- [What the task requires] Write out the entries below exactly, starting at the first line and stopping after the line that contains "enhanced offloading mechanism, however, this"; skip all pictures.

┌─ Data in this exercise

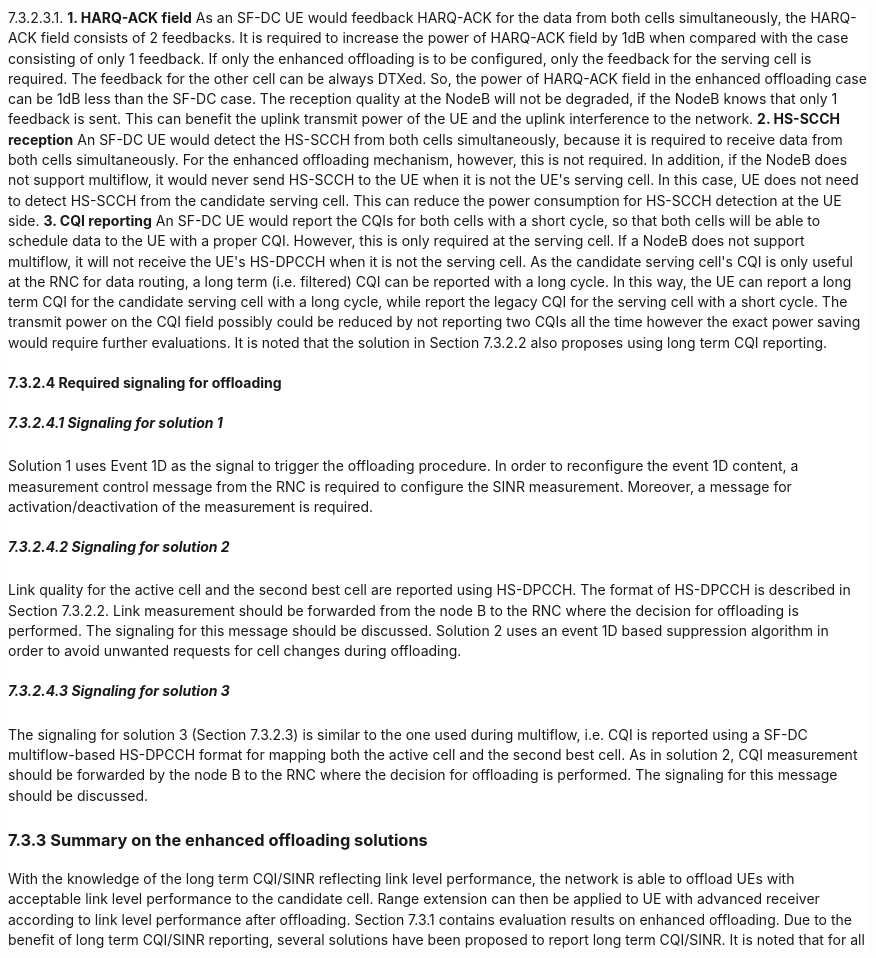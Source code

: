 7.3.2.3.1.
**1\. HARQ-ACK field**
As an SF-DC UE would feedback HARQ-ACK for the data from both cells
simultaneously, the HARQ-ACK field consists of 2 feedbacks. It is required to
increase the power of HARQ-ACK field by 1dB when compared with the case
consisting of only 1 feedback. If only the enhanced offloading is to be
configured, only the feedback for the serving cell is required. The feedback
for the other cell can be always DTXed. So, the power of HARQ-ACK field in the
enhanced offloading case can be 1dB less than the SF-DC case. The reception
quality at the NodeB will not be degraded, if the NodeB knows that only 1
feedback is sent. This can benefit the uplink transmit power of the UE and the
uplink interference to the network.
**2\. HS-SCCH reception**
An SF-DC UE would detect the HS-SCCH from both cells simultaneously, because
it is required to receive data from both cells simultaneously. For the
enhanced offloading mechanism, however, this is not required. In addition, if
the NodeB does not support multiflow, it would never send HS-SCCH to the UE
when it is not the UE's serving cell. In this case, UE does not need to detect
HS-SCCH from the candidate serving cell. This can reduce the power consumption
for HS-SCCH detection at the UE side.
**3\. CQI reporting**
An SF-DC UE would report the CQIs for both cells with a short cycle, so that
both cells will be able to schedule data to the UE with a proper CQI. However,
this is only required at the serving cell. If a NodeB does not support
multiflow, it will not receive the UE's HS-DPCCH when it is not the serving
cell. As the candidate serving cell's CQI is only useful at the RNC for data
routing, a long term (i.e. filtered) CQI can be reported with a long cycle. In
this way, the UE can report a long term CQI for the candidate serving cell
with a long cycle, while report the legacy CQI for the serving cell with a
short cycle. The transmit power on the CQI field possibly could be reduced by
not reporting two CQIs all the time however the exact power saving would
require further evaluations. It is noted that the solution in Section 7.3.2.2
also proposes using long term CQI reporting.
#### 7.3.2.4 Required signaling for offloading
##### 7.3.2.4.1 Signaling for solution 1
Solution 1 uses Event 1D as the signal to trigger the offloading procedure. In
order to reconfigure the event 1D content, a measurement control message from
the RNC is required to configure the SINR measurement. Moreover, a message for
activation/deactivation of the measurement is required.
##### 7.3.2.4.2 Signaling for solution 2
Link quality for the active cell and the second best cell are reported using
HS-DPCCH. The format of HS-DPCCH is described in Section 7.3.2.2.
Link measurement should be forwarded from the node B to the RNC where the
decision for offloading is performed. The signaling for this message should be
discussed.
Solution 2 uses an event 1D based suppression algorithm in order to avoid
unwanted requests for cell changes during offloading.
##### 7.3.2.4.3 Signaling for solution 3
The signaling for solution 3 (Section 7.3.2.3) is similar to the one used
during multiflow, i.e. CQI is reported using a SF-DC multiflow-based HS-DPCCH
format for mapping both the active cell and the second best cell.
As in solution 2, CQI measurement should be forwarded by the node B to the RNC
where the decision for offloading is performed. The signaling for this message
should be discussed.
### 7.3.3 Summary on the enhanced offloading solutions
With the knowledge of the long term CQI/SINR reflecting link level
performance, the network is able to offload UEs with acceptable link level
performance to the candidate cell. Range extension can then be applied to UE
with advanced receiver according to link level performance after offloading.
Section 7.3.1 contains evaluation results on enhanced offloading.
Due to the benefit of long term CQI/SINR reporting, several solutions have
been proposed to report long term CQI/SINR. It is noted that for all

└─

- [Response to this task]
Source code

: 7.3.2.3.1.
**1\. HARQ-ACK field**
As an SF-DC UE would feedback HARQ-ACK for the data from both cells
simultaneously, the HARQ-ACK field consists of 2 feedbacks. It is required to
increase the power of HARQ-ACK field by 1dB when compared with the case
consisting of only 1 feedback. If only the enhanced offloading is to be
configured, only the feedback for the serving cell is required. The feedback
for the other cell can be always DTXed. So, the power of HARQ-ACK field in the
enhanced offloading case can be 1dB less than the SF-DC case. The reception
quality at the NodeB will not be degraded, if the NodeB knows that only 1
feedback is sent. This can benefit the uplink transmit power of the UE and the
uplink interference to the network.
**2\. HS-SCCH reception**
An SF-DC UE would detect the HS-SCCH from both cells simultaneously, because
it is required to receive data from both cells simultaneously. For the
enhanced offloading mechanism, however, this is not required. In addition, if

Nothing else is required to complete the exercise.